§ **Action item**: All lines in the records that carry the string "página" are to be shown.

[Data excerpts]
===

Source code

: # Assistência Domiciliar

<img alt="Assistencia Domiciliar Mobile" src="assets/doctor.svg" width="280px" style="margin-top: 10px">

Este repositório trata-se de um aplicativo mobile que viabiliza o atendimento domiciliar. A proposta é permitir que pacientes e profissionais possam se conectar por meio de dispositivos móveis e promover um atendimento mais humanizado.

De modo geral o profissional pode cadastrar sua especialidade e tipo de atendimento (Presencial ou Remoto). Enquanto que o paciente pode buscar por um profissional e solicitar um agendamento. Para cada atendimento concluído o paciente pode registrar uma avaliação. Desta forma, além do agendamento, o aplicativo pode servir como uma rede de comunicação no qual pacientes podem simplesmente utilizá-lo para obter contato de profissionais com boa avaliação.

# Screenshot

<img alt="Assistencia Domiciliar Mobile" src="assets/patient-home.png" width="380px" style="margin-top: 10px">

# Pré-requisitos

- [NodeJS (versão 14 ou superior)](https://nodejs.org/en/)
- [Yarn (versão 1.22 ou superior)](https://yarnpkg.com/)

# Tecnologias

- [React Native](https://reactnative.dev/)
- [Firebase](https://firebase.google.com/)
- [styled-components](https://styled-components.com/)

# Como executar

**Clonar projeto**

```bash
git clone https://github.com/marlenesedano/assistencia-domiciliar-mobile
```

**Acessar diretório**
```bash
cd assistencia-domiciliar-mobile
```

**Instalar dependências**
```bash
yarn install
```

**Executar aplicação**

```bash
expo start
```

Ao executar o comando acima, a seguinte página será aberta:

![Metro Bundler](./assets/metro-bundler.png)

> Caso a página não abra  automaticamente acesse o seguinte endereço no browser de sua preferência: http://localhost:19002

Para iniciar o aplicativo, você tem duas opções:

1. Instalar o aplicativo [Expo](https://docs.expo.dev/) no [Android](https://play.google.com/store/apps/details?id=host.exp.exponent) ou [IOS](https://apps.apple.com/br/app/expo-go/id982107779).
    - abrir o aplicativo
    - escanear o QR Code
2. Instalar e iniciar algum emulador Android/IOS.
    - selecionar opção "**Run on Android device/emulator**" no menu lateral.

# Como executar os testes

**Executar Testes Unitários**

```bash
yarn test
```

===

§ **Response to this task**:
Ao executar o comando acima, a seguinte página será aberta:
> Caso a página não abra  automaticamente acesse o seguinte endereço no browser de sua preferência: http://localhost:19002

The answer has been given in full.